Data records:

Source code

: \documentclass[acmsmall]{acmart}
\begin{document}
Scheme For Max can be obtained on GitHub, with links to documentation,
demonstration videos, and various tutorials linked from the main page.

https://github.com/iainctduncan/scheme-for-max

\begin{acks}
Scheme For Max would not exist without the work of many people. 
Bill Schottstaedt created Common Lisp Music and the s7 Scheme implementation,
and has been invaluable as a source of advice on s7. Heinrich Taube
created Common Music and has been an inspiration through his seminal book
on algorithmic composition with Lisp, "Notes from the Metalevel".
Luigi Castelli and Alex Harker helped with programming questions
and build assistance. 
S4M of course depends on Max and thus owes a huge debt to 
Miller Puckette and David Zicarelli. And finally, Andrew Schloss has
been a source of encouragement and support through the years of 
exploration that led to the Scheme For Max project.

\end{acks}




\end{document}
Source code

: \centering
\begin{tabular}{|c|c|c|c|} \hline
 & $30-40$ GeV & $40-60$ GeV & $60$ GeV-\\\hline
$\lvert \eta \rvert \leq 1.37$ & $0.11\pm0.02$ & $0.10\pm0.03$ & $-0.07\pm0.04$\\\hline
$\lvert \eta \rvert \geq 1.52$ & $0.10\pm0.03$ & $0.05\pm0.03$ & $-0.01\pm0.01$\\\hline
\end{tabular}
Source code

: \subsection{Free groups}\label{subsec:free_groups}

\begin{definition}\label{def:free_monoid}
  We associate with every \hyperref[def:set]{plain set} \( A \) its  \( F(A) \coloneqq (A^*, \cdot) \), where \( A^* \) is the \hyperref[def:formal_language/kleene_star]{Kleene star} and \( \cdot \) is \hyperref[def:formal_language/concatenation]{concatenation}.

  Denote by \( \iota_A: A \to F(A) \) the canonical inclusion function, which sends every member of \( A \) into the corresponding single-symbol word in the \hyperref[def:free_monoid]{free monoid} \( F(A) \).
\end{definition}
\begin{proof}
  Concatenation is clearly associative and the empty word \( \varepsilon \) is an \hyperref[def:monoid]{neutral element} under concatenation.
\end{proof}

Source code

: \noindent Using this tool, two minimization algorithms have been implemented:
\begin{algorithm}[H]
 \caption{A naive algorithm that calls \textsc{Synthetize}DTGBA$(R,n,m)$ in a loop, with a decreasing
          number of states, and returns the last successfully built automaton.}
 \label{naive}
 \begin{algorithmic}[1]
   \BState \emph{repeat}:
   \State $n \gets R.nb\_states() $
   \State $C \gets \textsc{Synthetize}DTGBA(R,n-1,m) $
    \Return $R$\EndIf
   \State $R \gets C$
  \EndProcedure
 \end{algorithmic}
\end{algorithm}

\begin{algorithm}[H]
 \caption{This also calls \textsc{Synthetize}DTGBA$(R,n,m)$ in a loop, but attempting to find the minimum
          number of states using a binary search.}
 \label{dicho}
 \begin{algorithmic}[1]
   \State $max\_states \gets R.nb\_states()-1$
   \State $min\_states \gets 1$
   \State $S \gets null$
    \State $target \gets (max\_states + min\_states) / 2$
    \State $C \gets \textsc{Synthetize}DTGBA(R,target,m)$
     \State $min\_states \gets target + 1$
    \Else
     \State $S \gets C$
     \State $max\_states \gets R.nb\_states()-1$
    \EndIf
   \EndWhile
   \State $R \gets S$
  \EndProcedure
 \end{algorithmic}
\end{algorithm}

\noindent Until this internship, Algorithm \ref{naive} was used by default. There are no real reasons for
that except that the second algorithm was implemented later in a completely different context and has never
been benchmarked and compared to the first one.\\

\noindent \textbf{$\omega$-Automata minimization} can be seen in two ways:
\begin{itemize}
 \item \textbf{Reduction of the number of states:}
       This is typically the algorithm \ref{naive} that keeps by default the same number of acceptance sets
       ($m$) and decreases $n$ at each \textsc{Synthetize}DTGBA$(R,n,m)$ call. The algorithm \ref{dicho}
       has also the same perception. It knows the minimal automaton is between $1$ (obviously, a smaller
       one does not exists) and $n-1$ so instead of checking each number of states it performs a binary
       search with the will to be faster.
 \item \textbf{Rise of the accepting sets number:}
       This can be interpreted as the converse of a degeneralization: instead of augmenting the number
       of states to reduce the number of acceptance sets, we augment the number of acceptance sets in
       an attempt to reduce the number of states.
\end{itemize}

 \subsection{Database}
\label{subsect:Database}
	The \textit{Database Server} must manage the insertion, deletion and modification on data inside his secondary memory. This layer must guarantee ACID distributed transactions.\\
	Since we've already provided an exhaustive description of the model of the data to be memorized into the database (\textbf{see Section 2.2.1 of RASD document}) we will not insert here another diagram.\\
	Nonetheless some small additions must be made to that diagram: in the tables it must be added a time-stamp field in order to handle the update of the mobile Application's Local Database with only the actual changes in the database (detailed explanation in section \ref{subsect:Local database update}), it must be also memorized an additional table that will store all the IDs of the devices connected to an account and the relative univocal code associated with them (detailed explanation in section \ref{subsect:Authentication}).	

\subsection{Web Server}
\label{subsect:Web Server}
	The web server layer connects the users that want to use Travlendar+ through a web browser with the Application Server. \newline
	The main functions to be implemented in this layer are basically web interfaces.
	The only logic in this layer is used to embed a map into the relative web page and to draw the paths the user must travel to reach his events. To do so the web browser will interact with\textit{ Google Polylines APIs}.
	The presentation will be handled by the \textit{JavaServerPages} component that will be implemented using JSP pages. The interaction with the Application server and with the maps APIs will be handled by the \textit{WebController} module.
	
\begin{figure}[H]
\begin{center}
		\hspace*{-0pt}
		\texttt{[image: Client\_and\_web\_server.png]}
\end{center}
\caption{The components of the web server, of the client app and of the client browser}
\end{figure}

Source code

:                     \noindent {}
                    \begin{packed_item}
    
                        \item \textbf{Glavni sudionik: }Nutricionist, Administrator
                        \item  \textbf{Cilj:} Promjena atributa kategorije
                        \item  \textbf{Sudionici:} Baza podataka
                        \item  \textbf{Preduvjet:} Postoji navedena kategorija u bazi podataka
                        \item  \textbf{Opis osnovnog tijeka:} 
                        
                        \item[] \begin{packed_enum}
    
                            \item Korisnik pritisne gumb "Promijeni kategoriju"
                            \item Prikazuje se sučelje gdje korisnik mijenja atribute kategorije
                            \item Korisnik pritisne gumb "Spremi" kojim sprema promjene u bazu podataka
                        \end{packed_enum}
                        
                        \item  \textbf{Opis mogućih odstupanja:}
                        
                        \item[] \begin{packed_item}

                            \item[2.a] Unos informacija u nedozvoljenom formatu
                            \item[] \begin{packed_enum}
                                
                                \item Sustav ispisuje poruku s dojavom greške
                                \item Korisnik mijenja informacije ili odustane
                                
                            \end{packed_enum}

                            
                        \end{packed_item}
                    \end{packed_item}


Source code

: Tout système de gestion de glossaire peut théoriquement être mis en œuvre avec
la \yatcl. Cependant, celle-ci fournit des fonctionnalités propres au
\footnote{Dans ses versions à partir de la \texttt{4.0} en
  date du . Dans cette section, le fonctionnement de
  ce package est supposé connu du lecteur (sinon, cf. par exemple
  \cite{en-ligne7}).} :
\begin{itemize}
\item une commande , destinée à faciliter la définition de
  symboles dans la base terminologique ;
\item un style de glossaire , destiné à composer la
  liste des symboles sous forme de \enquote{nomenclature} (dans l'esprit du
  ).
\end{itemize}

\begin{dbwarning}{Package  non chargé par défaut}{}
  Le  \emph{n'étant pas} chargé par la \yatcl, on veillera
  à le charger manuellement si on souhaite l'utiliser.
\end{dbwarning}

**WORK REQUIRED:** From the first line of the data above through the line containing "Scheme For Max would", repeat each line exactly, and add nothing.

**SOLUTION TO THIS EXERCISE:**
Source code

: \documentclass[acmsmall]{acmart}
\begin{document}
Scheme For Max can be obtained on GitHub, with links to documentation,
demonstration videos, and various tutorials linked from the main page.

https://github.com/iainctduncan/scheme-for-max

\begin{acks}
Scheme For Max would not exist without the work of many people. 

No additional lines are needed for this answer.